In the third, and final episode aired to date, “The House of Special Purpose” (an excellent title that is also an historically accurate detail you may want to look up), the series takes a horror turn. Set in the Austrian woods, and an eerie Teutonic hotel, a onetime actress, Jacqueline Gerard (Isabelle Huppert), directs an on location made-for-European-television miniseries based on the history of the Romanov family. Sharp, chic, and edgy, Jacqueline may or may not be a Romanoff descendant, and pulls strings both behind and in front of the camera to get her lead actress into character. That would be a Hollywood actress, Olivia Rogers (Christina Hendricks), brought in to play Alexandra Fyodorovna after the lead drops out due to a drug overdose. In this episode, Weiner bypasses the character-driven genre in favor of the Gothic and unreal.
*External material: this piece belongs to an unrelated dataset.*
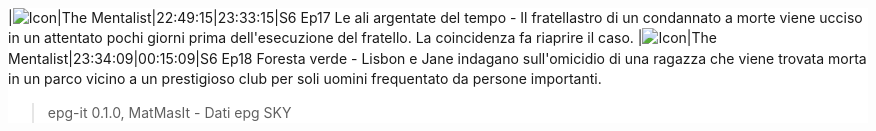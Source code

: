 |![Icon](https://guidatv.sky.it/uuid/3b2c1755-5efc-4a58-95a7-ce98955716b5/cover?md5ChecksumParam=24fbe4df7cb94de6213305381cf81293)|The Mentalist|22:49:15|23:33:15|S6 Ep17 Le ali argentate del tempo - Il fratellastro di un condannato a morte viene ucciso in un attentato pochi giorni prima dell&#039;esecuzione del fratello. La coincidenza fa riaprire il caso.
|![Icon](https://guidatv.sky.it/uuid/3b2c1755-5efc-4a58-95a7-ce98955716b5/cover?md5ChecksumParam=24fbe4df7cb94de6213305381cf81293)|The Mentalist|23:34:09|00:15:09|S6 Ep18 Foresta verde - Lisbon e Jane indagano sull&#039;omicidio di una ragazza che viene trovata morta in un parco vicino a un prestigioso club per soli uomini frequentato da persone importanti.



 > epg-it 0.1.0, MatMasIt - Dati epg SKY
As Olivia encounters the illusory in instances of violence, the ghostly, and hallucination, reality and nightmare become impossible to separate. Think of The Shining meets The Purple Rose of Cairo—with terrifying results.

Each episode of The Romanoffs runs ninety minutes—lengthy for this format—but it allows Weiner to mine his characters and build complex stories. This week’s episode, “Expectation,”  follows a New York woman who’s confronted with every lie she ever told. The cast includes Amanda Peet, John Slattery, Jon Tenney, and Mary Kay Place.